笔者是从功能产品经理转为偏策略的PM的。对于多数的功能PM而言,往往面对的是数量有限的场景和用户,需要用归纳的方法进行抽象和总结。这部分的工作是行业内多数产品经理都在从事的,也是大家相对熟悉的。不少同行从入门开始就在梳理业务流程、使用场景、产品流程、用户画像,进行功能设计和模块规划。由于这部分的工作相对而言集中在深度方面,因此需要产品经理有很强的需求发掘、用户洞察、流程梳理能力,以及一定的设计品味和对用户体验的极致追求。

在产品的用户群和使用场景集中时,用功能的思维能够解决问题。但是,当用户增长到很大的量级、不同的用户群体与不同的使用场景交织产生难以计数的诉求时,单纯通过产品功能是不可能满足用户的需求的。

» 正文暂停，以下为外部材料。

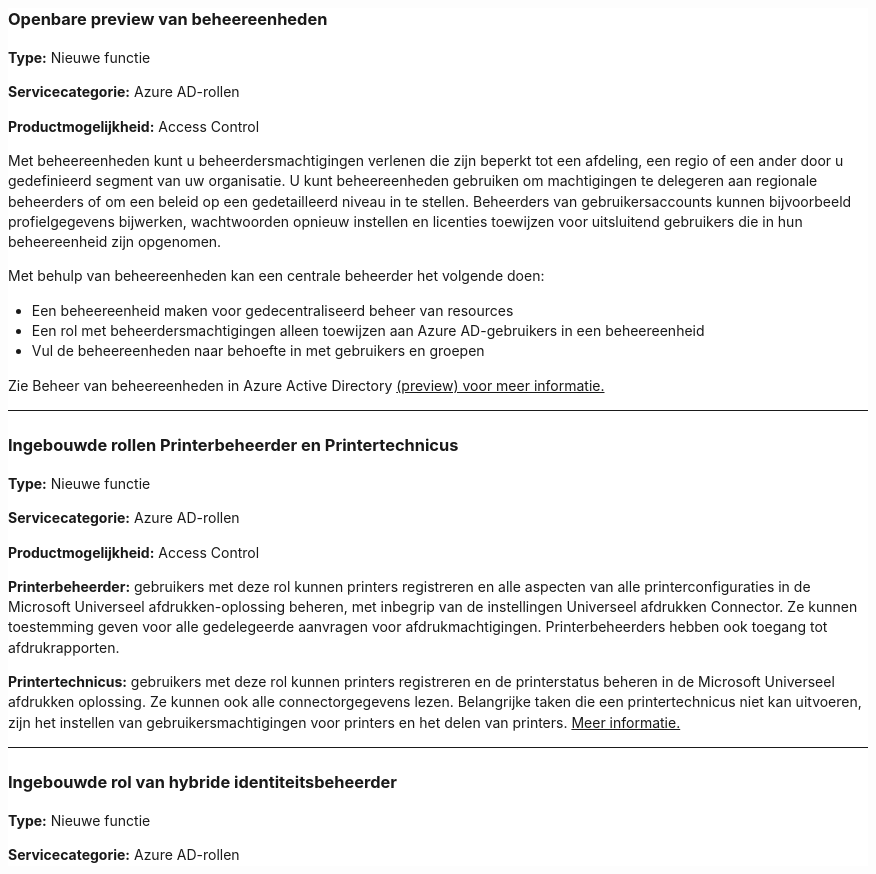 
### <a name="administrative-units-public-preview"></a>Openbare preview van beheereenheden

**Type:** Nieuwe functie

**Servicecategorie:** Azure AD-rollen

**Productmogelijkheid:** Access Control

Met beheereenheden kunt u beheerdersmachtigingen verlenen die zijn beperkt tot een afdeling, een regio of een ander door u gedefinieerd segment van uw organisatie. U kunt beheereenheden gebruiken om machtigingen te delegeren aan regionale beheerders of om een beleid op een gedetailleerd niveau in te stellen. Beheerders van gebruikersaccounts kunnen bijvoorbeeld profielgegevens bijwerken, wachtwoorden opnieuw instellen en licenties toewijzen voor uitsluitend gebruikers die in hun beheereenheid zijn opgenomen.

Met behulp van beheereenheden kan een centrale beheerder het volgende doen:

- Een beheereenheid maken voor gedecentraliseerd beheer van resources
- Een rol met beheerdersmachtigingen alleen toewijzen aan Azure AD-gebruikers in een beheereenheid
- Vul de beheereenheden naar behoefte in met gebruikers en groepen

Zie Beheer van beheereenheden in Azure Active Directory [(preview) voor meer informatie.](../roles/administrative-units.md)

---

### <a name="printer-administrator-and-printer-technician-built-in-roles"></a>Ingebouwde rollen Printerbeheerder en Printertechnicus

**Type:** Nieuwe functie

**Servicecategorie:** Azure AD-rollen

**Productmogelijkheid:** Access Control

**Printerbeheerder:** gebruikers met deze rol kunnen printers registreren en alle aspecten van alle printerconfiguraties in de Microsoft Universeel afdrukken-oplossing beheren, met inbegrip van de instellingen Universeel afdrukken Connector. Ze kunnen toestemming geven voor alle gedelegeerde aanvragen voor afdrukmachtigingen. Printerbeheerders hebben ook toegang tot afdrukrapporten. 

**Printertechnicus:** gebruikers met deze rol kunnen printers registreren en de printerstatus beheren in de Microsoft Universeel afdrukken oplossing. Ze kunnen ook alle connectorgegevens lezen. Belangrijke taken die een printertechnicus niet kan uitvoeren, zijn het instellen van gebruikersmachtigingen voor printers en het delen van printers. [Meer informatie.](../roles/permissions-reference.md#printer-administrator)

---

### <a name="hybrid-identity-admin-built-in-role"></a>Ingebouwde rol van hybride identiteitsbeheerder

**Type:** Nieuwe functie

**Servicecategorie:** Azure AD-rollen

举例来说,一款音乐播放器的主要功能就是播放音乐,这一点毫无毛病。但是,对于用户而言,其根本需求是“听喜欢的音乐”。那么问题来了:}首先是用户只想听音乐并不想找音乐,即使找音乐是刚需,也是不得不承受之重。所以为了能减少用户的搜寻成本,需要给用户推荐音乐。其次是喜欢,一千个人眼中有一千个哈姆雷特,更有数不清的关于喜欢的标准,如何让用户满意是个大问题。这种情况,正是策略大显身手的恰当时机。通过获取用户的兴趣特征和音乐的特征,把用户历史上收听的数据作为正负样本对模型进行训练,一旦有新的音乐出现时就能得出用户是否会喜欢的标签。用户的收听及行为数据越多,模型判断的准确性越高,那么推荐的音乐受用户喜欢的概率就越高,对比前面提到的问题是不是瞬间柳暗花明了呢。

“吃瓜”为例,谈策略PM和模型搭建
如何搭建策略模型

“吃瓜”为例,谈策略PM和模型搭建

前面说过,所谓模型是从数据当中发现的一个数学规律。那么,有的朋友可能就疑惑了:我是PM,又不是数学家,能发现啥规律啊?确实,从实战角度来看,如果PM具备统计学或者数学的背景,做策略是有一定优势的。但是并不意味着没有这样的背景就做不了策略PM。那么,作为一个PM如何搭建策略模型呢?其实和功能PM的工作类似,同样也是围绕着问题的发现、分析、解决和效果评估4大阶段。为了便于理解,就以如何挑选好瓜作为例子,权当是为吃瓜事业做贡献了。

“吃瓜”为例,谈策略PM和模型搭建

a.发现和提出问题

假设我们是一家专门卖瓜的公司。产品经理在调研业务方时,对方抱怨用户投诉西瓜不好的情况越来越多。通过后台跑客户的历史数据,PM发现大约30%客户因为买到坏瓜而流失。作为一家重视商誉和用户体验的公司,我们当然不希望出现这种情况。可是问题在于:世界上的西瓜千千万,品种、大小、颜色都不一样,who knows哪个西瓜是好瓜啊?就连卖西瓜的业务方都不知道哪个好哪个不好,自然卖给用户的时候就会出现良莠不齐的情况。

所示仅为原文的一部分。